-- About this exercise --
Search each line below for "Chart", then return the lines where it appears.

-- Material provided --
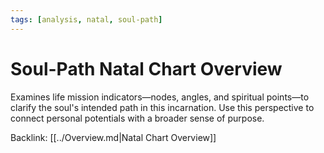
 ```yaml
---
tags: [analysis, natal, soul-path]
---
```

# Soul-Path Natal Chart Overview

Examines life mission indicators—nodes, angles, and spiritual points—to clarify the soul's intended path in this incarnation. Use this perspective to connect personal potentials with a broader sense of purpose.

Backlink: [[../Overview.md|Natal Chart Overview]]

-- Result for this task --
# Soul-Path Natal Chart Overview
Backlink: [[../Overview.md|Natal Chart Overview]]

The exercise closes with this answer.